Roche s'engage sur le marché de l'obésité, visant la troisième place
Le géant pharmaceutique Roche a annoncé le 19 mars 2026 qu'il réintégrait le marché lucratif des médicaments contre l'obésité, déclarant son ambition de devenir l'un des trois principaux acteurs mondiaux. Cette décision positionne l'entreprise suisse, qui a affiché un chiffre d'affaires de 79,48 milliards de dollars en 2025, comme un concurrent direct du duopole actuel détenu par Eli Lilly et Novo Nordisk. Cette entrée officielle n'est pas une surprise, car elle fait suite à une série d'investissements stratégiques en 2025, notamment un partenariat avec Zealand Pharma pour le médicament contre l'obésité petrelintide, un accord évalué à 1,65 milliard de dollars de paiement initial avec des milliards de plus en jalons potentiels.

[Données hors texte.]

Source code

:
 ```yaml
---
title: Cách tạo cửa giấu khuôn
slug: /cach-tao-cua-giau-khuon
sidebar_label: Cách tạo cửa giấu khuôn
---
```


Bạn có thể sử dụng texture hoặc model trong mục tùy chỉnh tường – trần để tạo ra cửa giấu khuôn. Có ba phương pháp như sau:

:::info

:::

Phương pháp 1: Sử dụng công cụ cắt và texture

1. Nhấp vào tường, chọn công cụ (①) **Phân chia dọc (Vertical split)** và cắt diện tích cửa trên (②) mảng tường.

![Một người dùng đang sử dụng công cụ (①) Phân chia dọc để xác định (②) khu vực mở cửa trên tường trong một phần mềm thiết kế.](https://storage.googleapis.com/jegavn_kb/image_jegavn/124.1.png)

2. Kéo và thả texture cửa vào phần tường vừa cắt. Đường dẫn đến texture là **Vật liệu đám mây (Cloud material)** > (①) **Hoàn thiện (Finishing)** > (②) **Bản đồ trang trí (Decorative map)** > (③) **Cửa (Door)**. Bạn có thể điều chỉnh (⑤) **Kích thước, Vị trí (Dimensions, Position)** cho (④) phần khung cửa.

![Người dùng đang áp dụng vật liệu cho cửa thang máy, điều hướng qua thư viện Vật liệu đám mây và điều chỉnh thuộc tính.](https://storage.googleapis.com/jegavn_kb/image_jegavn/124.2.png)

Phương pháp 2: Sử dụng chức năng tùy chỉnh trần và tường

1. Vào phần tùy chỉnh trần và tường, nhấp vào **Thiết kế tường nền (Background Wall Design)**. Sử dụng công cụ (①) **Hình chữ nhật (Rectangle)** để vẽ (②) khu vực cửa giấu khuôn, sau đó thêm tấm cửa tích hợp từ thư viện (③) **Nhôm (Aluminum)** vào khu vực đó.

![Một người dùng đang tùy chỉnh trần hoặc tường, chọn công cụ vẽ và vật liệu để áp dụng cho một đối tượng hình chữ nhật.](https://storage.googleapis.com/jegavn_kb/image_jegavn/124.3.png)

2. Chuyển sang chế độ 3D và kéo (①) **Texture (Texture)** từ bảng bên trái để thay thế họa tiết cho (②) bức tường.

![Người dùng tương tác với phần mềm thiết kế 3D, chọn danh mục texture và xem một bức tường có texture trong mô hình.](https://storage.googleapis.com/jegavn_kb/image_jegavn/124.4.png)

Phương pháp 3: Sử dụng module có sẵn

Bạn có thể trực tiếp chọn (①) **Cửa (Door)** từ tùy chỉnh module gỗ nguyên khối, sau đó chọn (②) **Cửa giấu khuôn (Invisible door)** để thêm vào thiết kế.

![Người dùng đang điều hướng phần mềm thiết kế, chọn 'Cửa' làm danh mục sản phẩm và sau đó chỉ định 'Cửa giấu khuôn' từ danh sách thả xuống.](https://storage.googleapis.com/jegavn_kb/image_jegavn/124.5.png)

L'entrée de Roche menace la croissance d'Eli Lilly de 65 milliards de dollars alimentée par l'obésité
La poussée stratégique de Roche entre sur un marché remodelé par la croissance explosive d'Eli Lilly. En 2025, le chiffre d'affaires de Lilly a grimpé de 45 % pour atteindre 65,18 milliards de dollars, en grande partie grâce à sa franchise de tirzepatide. Les ventes de son médicament contre le diabète Mounjaro ont presque doublé pour atteindre 22,97 milliards de dollars, tandis que son homologue pour la perte de poids, Zepbound, a bondi de 175 % pour atteindre 13,54 milliards de dollars. Ce succès phénoménal a propulsé la capitalisation boursière de Lilly au-delà de 1 000 milliards de dollars en novembre 2025, soulignant les enjeux élevés alors que de nouveaux concurrents bien capitalisés comme Roche entrent en scène.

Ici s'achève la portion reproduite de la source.